*Supplied material*
-- Opening Marker --
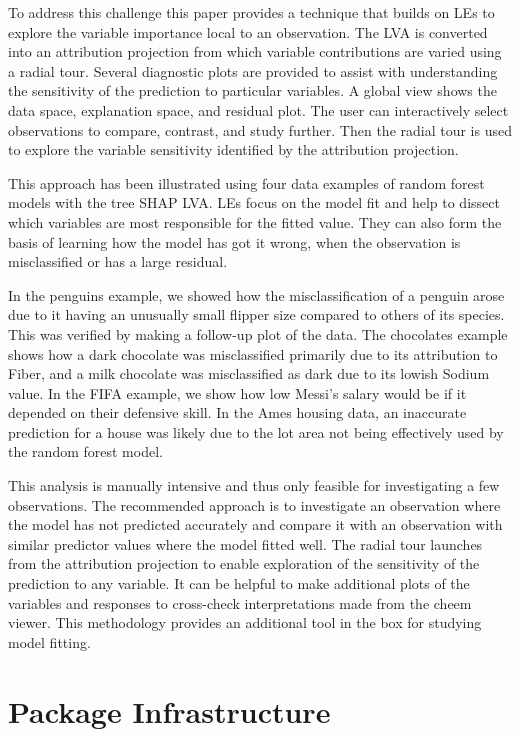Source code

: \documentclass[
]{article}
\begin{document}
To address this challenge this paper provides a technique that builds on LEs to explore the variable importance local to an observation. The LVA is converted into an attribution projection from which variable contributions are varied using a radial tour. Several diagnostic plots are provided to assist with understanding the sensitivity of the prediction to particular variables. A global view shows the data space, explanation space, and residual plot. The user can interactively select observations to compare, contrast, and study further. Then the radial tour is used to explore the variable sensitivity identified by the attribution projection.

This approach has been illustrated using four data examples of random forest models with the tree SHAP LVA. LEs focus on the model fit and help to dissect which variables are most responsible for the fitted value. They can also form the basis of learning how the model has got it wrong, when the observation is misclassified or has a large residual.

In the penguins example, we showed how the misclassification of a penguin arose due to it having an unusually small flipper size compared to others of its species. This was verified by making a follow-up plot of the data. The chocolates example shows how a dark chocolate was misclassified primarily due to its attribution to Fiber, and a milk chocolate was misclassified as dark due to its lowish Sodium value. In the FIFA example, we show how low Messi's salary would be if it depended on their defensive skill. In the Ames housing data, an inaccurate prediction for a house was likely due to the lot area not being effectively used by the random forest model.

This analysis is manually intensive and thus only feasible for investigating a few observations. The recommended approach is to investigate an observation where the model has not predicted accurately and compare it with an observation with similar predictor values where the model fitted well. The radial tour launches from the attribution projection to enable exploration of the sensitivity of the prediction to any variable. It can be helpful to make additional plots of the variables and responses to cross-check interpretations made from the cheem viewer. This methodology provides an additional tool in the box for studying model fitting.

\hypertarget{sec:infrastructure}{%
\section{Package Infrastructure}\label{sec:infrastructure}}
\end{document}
-- Closing Marker --
-- Opening Marker --
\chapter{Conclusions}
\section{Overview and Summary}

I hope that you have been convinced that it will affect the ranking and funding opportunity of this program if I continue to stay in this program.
-- Closing Marker --
-- Opening Marker --
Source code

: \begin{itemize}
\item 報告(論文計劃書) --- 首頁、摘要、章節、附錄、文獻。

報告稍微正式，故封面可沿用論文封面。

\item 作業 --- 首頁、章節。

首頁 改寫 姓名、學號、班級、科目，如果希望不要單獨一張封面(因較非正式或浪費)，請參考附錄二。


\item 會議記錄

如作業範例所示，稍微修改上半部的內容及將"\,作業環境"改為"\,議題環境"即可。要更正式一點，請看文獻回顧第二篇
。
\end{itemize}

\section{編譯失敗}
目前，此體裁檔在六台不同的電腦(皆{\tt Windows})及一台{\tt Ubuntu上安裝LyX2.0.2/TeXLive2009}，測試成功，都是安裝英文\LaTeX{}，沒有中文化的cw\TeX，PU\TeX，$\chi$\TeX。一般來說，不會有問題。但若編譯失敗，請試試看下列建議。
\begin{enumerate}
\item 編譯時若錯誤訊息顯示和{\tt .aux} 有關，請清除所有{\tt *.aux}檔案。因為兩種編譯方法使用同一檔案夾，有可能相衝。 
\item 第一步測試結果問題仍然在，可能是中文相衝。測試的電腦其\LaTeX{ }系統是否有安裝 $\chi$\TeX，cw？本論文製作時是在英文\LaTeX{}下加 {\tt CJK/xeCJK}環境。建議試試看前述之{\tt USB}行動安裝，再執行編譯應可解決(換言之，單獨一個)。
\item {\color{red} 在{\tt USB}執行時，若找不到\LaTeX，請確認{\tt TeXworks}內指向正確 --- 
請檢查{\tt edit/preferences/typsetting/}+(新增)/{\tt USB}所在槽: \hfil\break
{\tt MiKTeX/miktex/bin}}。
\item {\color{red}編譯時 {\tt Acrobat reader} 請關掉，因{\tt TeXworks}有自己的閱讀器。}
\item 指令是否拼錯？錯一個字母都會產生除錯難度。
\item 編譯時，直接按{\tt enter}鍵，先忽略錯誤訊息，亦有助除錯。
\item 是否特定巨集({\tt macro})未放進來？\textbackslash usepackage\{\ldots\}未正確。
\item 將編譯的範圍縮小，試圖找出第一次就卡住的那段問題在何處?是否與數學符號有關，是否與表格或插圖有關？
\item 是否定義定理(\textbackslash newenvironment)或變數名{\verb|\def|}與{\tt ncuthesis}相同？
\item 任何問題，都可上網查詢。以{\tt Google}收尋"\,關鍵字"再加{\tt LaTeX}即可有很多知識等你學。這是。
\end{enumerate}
-- Closing Marker --
*Assigned task*
Copy every line of the material above in which the word "textbackslash" appears.

*Response to the task*
\item 是否特定巨集({\tt macro})未放進來？\textbackslash usepackage\{\ldots\}未正確。
\item 是否定義定理(\textbackslash newenvironment)或變數名{\verb|\def|}與{\tt ncuthesis}相同？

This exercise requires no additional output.